Source data section start

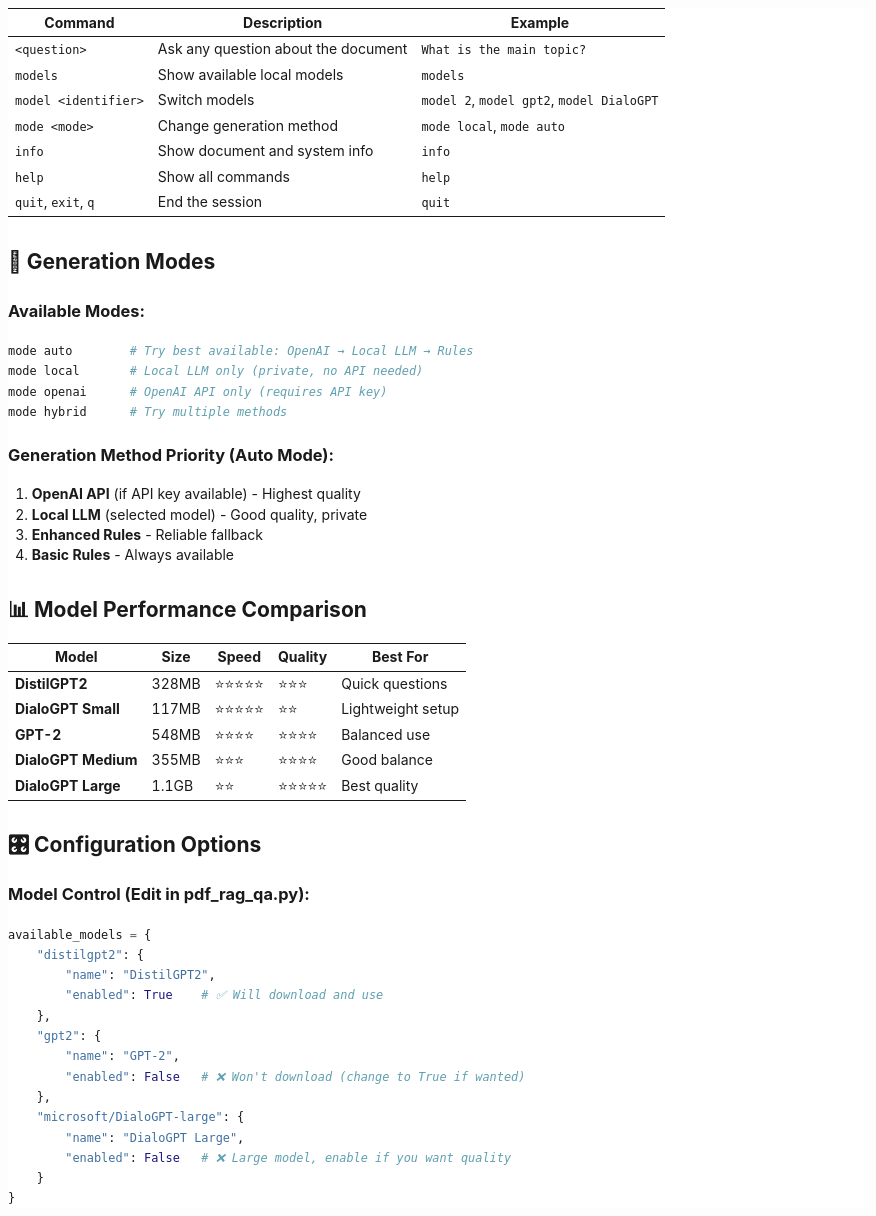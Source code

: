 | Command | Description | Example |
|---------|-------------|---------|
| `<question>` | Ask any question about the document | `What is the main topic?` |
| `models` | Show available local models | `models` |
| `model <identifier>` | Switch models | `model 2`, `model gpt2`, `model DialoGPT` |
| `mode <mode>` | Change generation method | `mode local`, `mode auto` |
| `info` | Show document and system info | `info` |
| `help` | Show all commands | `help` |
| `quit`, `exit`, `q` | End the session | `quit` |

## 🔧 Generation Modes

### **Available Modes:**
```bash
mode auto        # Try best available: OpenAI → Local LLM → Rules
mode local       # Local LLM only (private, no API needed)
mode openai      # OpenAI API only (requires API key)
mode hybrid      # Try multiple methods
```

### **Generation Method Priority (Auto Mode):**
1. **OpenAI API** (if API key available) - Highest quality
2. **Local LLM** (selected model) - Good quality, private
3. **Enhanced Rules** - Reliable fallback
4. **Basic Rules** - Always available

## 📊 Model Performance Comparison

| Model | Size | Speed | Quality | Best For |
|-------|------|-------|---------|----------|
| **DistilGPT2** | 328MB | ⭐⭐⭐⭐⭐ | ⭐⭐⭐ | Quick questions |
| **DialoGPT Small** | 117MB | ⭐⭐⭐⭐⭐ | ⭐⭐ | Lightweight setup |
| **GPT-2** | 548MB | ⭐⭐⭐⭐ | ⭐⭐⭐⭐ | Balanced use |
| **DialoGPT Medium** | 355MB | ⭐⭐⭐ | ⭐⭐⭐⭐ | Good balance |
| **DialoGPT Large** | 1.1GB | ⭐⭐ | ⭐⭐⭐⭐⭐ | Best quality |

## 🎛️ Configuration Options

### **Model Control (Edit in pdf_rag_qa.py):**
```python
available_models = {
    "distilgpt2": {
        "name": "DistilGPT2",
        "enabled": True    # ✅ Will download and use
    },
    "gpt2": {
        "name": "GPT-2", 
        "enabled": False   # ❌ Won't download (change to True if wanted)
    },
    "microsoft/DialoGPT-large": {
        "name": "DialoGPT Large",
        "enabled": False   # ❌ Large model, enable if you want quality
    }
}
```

Source data section end
Source data section start

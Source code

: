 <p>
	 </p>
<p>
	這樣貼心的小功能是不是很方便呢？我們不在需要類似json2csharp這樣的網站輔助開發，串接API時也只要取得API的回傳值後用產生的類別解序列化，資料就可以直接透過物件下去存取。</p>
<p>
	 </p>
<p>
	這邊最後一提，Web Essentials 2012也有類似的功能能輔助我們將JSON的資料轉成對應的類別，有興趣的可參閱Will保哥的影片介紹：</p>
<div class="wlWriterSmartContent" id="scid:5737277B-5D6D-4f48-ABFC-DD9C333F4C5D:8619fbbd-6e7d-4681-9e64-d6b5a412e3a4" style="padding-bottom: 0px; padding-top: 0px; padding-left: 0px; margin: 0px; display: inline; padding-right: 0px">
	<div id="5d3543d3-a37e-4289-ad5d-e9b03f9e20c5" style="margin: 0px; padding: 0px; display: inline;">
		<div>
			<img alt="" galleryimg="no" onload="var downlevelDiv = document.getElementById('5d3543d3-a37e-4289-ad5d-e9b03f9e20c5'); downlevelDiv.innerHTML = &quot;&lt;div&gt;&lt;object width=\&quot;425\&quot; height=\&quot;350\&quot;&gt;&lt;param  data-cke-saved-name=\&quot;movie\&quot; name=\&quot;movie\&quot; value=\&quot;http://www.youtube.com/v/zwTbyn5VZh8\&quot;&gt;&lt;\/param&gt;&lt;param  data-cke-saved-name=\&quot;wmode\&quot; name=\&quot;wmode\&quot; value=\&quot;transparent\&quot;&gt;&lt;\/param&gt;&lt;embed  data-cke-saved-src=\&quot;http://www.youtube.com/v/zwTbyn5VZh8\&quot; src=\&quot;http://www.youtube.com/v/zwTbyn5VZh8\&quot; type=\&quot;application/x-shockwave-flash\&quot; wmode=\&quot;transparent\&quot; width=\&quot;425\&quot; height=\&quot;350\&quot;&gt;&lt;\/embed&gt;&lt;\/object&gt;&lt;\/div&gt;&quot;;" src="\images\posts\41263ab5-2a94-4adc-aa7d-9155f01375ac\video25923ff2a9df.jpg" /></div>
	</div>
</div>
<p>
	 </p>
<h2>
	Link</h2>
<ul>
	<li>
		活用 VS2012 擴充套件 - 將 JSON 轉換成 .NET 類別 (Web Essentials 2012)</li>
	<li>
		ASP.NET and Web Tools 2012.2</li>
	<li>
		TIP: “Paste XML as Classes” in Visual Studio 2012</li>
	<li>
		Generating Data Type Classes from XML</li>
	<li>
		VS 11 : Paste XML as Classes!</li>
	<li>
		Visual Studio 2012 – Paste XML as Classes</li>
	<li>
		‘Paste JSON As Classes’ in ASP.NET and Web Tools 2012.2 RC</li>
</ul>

Source data section end

**Aim of the exercise:** Some of the data mentions "Classes". Copy every line where it does.

**Answer to this problem:**
		TIP: “Paste XML as Classes” in Visual Studio 2012</li>
		Generating Data Type Classes from XML</li>
		VS 11 : Paste XML as Classes!</li>
		Visual Studio 2012 – Paste XML as Classes</li>
		‘Paste JSON As Classes’ in ASP.NET and Web Tools 2012.2 RC</li>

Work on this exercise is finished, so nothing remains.